### What to do
Down to the last line below, give the listing again exactly.

### Dataset records
--- START ---
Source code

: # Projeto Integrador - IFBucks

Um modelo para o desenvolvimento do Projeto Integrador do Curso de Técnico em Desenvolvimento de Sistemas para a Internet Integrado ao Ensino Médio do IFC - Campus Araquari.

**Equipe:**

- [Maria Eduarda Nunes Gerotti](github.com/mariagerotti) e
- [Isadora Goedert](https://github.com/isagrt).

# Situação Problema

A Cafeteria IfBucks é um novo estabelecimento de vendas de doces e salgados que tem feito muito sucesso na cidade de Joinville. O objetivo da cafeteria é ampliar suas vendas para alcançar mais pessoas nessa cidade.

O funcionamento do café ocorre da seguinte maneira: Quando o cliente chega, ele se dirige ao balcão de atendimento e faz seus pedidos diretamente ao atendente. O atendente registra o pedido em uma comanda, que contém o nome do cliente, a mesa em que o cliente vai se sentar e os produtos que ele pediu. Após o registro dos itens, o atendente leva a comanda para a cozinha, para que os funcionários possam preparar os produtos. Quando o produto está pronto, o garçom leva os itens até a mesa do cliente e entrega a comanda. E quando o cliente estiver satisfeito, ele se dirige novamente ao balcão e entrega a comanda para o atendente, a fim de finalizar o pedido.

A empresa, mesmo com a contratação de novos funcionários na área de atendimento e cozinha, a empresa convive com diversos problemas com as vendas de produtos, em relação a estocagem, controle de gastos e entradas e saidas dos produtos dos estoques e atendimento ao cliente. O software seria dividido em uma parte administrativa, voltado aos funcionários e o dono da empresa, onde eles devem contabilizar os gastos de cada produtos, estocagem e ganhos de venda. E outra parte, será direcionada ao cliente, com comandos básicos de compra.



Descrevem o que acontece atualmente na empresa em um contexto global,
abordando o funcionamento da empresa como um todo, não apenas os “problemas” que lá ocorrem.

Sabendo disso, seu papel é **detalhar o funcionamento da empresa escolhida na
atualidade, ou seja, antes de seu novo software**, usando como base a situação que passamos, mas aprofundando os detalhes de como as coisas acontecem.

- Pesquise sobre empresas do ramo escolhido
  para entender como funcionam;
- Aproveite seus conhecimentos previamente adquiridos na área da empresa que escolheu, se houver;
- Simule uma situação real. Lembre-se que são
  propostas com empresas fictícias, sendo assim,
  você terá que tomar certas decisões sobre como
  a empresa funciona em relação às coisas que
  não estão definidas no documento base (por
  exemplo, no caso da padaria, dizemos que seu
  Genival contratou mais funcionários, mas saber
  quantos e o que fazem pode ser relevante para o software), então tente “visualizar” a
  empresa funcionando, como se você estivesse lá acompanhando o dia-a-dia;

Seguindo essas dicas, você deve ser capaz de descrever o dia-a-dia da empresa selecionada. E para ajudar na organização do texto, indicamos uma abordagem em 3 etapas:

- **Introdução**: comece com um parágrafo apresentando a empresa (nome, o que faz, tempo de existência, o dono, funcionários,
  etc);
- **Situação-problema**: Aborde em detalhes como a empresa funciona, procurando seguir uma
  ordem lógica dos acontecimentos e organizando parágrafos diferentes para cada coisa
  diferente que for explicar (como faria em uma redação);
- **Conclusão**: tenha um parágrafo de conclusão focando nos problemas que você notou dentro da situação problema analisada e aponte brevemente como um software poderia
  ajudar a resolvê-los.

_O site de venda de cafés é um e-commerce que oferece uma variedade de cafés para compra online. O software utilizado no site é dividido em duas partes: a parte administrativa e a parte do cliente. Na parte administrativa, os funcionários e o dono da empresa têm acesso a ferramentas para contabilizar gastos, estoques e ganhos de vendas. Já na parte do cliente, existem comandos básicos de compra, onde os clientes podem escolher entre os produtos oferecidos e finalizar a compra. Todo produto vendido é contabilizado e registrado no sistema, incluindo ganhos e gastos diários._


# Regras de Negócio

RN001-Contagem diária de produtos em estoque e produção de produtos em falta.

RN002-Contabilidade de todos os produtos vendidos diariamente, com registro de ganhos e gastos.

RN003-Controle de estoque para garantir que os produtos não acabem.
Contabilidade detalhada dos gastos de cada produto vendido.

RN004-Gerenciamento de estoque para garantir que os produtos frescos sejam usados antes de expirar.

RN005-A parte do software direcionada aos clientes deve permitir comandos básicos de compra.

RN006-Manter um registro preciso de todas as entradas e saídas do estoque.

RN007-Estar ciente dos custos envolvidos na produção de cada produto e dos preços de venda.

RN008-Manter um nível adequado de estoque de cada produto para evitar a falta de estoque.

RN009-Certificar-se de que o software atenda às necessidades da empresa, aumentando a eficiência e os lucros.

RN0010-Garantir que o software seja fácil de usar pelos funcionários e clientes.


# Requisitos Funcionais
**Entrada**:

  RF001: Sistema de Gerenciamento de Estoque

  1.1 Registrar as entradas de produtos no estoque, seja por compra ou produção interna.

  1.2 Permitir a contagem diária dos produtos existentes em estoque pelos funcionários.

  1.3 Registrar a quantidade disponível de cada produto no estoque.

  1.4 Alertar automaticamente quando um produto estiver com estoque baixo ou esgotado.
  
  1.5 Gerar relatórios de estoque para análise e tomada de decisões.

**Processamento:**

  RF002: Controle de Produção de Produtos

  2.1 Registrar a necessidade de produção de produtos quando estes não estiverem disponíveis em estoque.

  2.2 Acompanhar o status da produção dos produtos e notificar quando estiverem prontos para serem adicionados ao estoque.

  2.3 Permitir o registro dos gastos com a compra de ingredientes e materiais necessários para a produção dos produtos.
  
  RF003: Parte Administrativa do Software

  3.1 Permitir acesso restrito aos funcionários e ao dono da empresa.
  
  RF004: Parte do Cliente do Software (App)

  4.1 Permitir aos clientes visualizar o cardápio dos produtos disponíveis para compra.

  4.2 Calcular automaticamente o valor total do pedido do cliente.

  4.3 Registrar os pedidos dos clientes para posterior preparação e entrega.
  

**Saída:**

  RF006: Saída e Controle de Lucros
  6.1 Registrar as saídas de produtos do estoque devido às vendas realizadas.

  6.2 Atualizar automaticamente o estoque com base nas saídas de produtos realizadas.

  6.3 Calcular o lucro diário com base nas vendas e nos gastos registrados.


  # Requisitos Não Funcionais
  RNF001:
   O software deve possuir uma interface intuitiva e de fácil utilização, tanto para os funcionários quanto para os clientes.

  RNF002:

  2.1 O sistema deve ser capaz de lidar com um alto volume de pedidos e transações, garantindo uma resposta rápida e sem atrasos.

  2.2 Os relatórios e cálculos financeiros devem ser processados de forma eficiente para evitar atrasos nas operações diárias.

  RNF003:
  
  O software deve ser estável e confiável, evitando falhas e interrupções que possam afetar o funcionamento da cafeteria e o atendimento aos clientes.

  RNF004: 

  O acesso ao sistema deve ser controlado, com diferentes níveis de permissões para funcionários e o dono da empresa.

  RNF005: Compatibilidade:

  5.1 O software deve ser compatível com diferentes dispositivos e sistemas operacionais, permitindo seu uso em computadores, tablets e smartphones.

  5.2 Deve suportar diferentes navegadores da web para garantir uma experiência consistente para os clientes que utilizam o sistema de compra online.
--- END ---
### Task result
Source code

: # Projeto Integrador - IFBucks

Um modelo para o desenvolvimento do Projeto Integrador do Curso de Técnico em Desenvolvimento de Sistemas para a Internet Integrado ao Ensino Médio do IFC - Campus Araquari.

**Equipe:**

- [Maria Eduarda Nunes Gerotti](github.com/mariagerotti) e
- [Isadora Goedert](https://github.com/isagrt).

# Situação Problema

A Cafeteria IfBucks é um novo estabelecimento de vendas de doces e salgados que tem feito muito sucesso na cidade de Joinville. O objetivo da cafeteria é ampliar suas vendas para alcançar mais pessoas nessa cidade.

O funcionamento do café ocorre da seguinte maneira: Quando o cliente chega, ele se dirige ao balcão de atendimento e faz seus pedidos diretamente ao atendente. O atendente registra o pedido em uma comanda, que contém o nome do cliente, a mesa em que o cliente vai se sentar e os produtos que ele pediu. Após o registro dos itens, o atendente leva a comanda para a cozinha, para que os funcionários possam preparar os produtos. Quando o produto está pronto, o garçom leva os itens até a mesa do cliente e entrega a comanda. E quando o cliente estiver satisfeito, ele se dirige novamente ao balcão e entrega a comanda para o atendente, a fim de finalizar o pedido.

A empresa, mesmo com a contratação de novos funcionários na área de atendimento e cozinha, a empresa convive com diversos problemas com as vendas de produtos, em relação a estocagem, controle de gastos e entradas e saidas dos produtos dos estoques e atendimento ao cliente. O software seria dividido em uma parte administrativa, voltado aos funcionários e o dono da empresa, onde eles devem contabilizar os gastos de cada produtos, estocagem e ganhos de venda. E outra parte, será direcionada ao cliente, com comandos básicos de compra.



Descrevem o que acontece atualmente na empresa em um contexto global,
abordando o funcionamento da empresa como um todo, não apenas os “problemas” que lá ocorrem.

Sabendo disso, seu papel é **detalhar o funcionamento da empresa escolhida na
atualidade, ou seja, antes de seu novo software**, usando como base a situação que passamos, mas aprofundando os detalhes de como as coisas acontecem.

- Pesquise sobre empresas do ramo escolhido
  para entender como funcionam;
- Aproveite seus conhecimentos previamente adquiridos na área da empresa que escolheu, se houver;
- Simule uma situação real. Lembre-se que são
  propostas com empresas fictícias, sendo assim,
  você terá que tomar certas decisões sobre como
  a empresa funciona em relação às coisas que
  não estão definidas no documento base (por
  exemplo, no caso da padaria, dizemos que seu
  Genival contratou mais funcionários, mas saber
  quantos e o que fazem pode ser relevante para o software), então tente “visualizar” a
  empresa funcionando, como se você estivesse lá acompanhando o dia-a-dia;

Seguindo essas dicas, você deve ser capaz de descrever o dia-a-dia da empresa selecionada. E para ajudar na organização do texto, indicamos uma abordagem em 3 etapas:

- **Introdução**: comece com um parágrafo apresentando a empresa (nome, o que faz, tempo de existência, o dono, funcionários,
  etc);
- **Situação-problema**: Aborde em detalhes como a empresa funciona, procurando seguir uma
  ordem lógica dos acontecimentos e organizando parágrafos diferentes para cada coisa
  diferente que for explicar (como faria em uma redação);
- **Conclusão**: tenha um parágrafo de conclusão focando nos problemas que você notou dentro da situação problema analisada e aponte brevemente como um software poderia
  ajudar a resolvê-los.

_O site de venda de cafés é um e-commerce que oferece uma variedade de cafés para compra online. O software utilizado no site é dividido em duas partes: a parte administrativa e a parte do cliente. Na parte administrativa, os funcionários e o dono da empresa têm acesso a ferramentas para contabilizar gastos, estoques e ganhos de vendas. Já na parte do cliente, existem comandos básicos de compra, onde os clientes podem escolher entre os produtos oferecidos e finalizar a compra. Todo produto vendido é contabilizado e registrado no sistema, incluindo ganhos e gastos diários._


# Regras de Negócio

RN001-Contagem diária de produtos em estoque e produção de produtos em falta.

RN002-Contabilidade de todos os produtos vendidos diariamente, com registro de ganhos e gastos.

RN003-Controle de estoque para garantir que os produtos não acabem.
Contabilidade detalhada dos gastos de cada produto vendido.

RN004-Gerenciamento de estoque para garantir que os produtos frescos sejam usados antes de expirar.

RN005-A parte do software direcionada aos clientes deve permitir comandos básicos de compra.

RN006-Manter um registro preciso de todas as entradas e saídas do estoque.

RN007-Estar ciente dos custos envolvidos na produção de cada produto e dos preços de venda.

RN008-Manter um nível adequado de estoque de cada produto para evitar a falta de estoque.

RN009-Certificar-se de que o software atenda às necessidades da empresa, aumentando a eficiência e os lucros.

RN0010-Garantir que o software seja fácil de usar pelos funcionários e clientes.


# Requisitos Funcionais
**Entrada**:

  RF001: Sistema de Gerenciamento de Estoque

  1.1 Registrar as entradas de produtos no estoque, seja por compra ou produção interna.

  1.2 Permitir a contagem diária dos produtos existentes em estoque pelos funcionários.

  1.3 Registrar a quantidade disponível de cada produto no estoque.

  1.4 Alertar automaticamente quando um produto estiver com estoque baixo ou esgotado.
  
  1.5 Gerar relatórios de estoque para análise e tomada de decisões.

**Processamento:**

  RF002: Controle de Produção de Produtos

  2.1 Registrar a necessidade de produção de produtos quando estes não estiverem disponíveis em estoque.

  2.2 Acompanhar o status da produção dos produtos e notificar quando estiverem prontos para serem adicionados ao estoque.

  2.3 Permitir o registro dos gastos com a compra de ingredientes e materiais necessários para a produção dos produtos.
  
  RF003: Parte Administrativa do Software

  3.1 Permitir acesso restrito aos funcionários e ao dono da empresa.
  
  RF004: Parte do Cliente do Software (App)

  4.1 Permitir aos clientes visualizar o cardápio dos produtos disponíveis para compra.

  4.2 Calcular automaticamente o valor total do pedido do cliente.

  4.3 Registrar os pedidos dos clientes para posterior preparação e entrega.
  

**Saída:**

  RF006: Saída e Controle de Lucros
  6.1 Registrar as saídas de produtos do estoque devido às vendas realizadas.

  6.2 Atualizar automaticamente o estoque com base nas saídas de produtos realizadas.

  6.3 Calcular o lucro diário com base nas vendas e nos gastos registrados.


  # Requisitos Não Funcionais
  RNF001:
   O software deve possuir uma interface intuitiva e de fácil utilização, tanto para os funcionários quanto para os clientes.

  RNF002:

  2.1 O sistema deve ser capaz de lidar com um alto volume de pedidos e transações, garantindo uma resposta rápida e sem atrasos.

  2.2 Os relatórios e cálculos financeiros devem ser processados de forma eficiente para evitar atrasos nas operações diárias.

  RNF003:
  
  O software deve ser estável e confiável, evitando falhas e interrupções que possam afetar o funcionamento da cafeteria e o atendimento aos clientes.

  RNF004: 

  O acesso ao sistema deve ser controlado, com diferentes níveis de permissões para funcionários e o dono da empresa.

  RNF005: Compatibilidade:

  5.1 O software deve ser compatível com diferentes dispositivos e sistemas operacionais, permitindo seu uso em computadores, tablets e smartphones.

  5.2 Deve suportar diferentes navegadores da web para garantir uma experiência consistente para os clientes que utilizam o sistema de compra online.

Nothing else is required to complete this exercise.